Professor Edmund S. Phelps, Interview MSNBC, October 2008


The Center brings together leading scholars in economics, business, finance, and law to study capitalist institutions, their effectiveness and their weaknesses, in order to get some answers to such basic questions about capitalism—its working, its dynamism and the instability it may cause, its inclusiveness or lack of, and its role in a democracy. The goal is to turn capitalism from an article of faith, or an object of hate, into a reasonably well understood system of institutions and mechanisms whose social foundations can be evaluated in a rational, enlightened fashion.

The analytical work of the Center represents a significant shift from the study of markets—perfect or imperfect—which held center stage until recently, to a focus on ownership, corporate control and governance, venture and other capital, the discovery process, entrepreneurship and innovation. While most present-day research on productivity and innovation is conceptually narrow, the Center’s members bring a broader social scientists intellectual approach to this work. At the same time, while business school research on these issues is generally from the micro-perspective of shareowners, the research of the Center focuses on how these issues affect the dynamism and inclusion in the economy as a whole.

The members of the Center, largely faculty of Columbia University and a few other top universities have formed a collective entity with the critical mass necessary to give their findings greater visibility. Many of the Center's members have made significant contributions to the study of capitalism, some stretching back to the 1960s. All came to the subject with fresh eyes in the 1990s under the stimulus of the collapse of communism in Eastern Europe and the beginning of a transition in some of the countries there toward some sort of capitalist economy. The Center members are interested in trying to identify the economic policies, institutional changes and cultural attitudes that would generate greater economic dynamism with inclusion in the United States and across the world.
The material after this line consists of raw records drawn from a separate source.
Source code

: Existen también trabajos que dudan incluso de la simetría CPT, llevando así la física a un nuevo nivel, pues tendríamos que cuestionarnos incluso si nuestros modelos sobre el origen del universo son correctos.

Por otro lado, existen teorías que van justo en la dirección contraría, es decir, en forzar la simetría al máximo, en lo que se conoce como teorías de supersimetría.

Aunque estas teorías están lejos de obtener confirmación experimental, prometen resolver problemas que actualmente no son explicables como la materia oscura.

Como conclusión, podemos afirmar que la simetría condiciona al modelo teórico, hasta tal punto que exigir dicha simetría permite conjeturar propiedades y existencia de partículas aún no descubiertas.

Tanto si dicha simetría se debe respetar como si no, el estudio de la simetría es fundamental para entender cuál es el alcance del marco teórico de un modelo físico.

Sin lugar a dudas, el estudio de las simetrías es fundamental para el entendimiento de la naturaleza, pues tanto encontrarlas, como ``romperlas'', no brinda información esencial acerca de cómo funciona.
Although the Center's members differ on several matters of economic policy and even on the effectiveness of this or that capitalist institution, we are united in believing it is time for economics to go beyond the mainstream models of markets (both the miracles and the failures) to a serious study of capitalism—to the questions about its dynamism and about it stability—and to compare capitalism with regard to these issues with its rivals, corporatism and market socialism. Such a study is imperative because a country needs to have a more thorough and reliable understanding of how some market economies do much better than others and how the least dynamic are able to stay close behind the more dynamic if the country is to make institutional choices that will further them in the directions in which they want to go. For all of the Center's members it is striking that so much about how capitalism works and how it would work differently if its institutions were modified in this way or that is not yet understood. This is particularly relevant amidst the financial crisis which requires a restructuring of the financial institutions.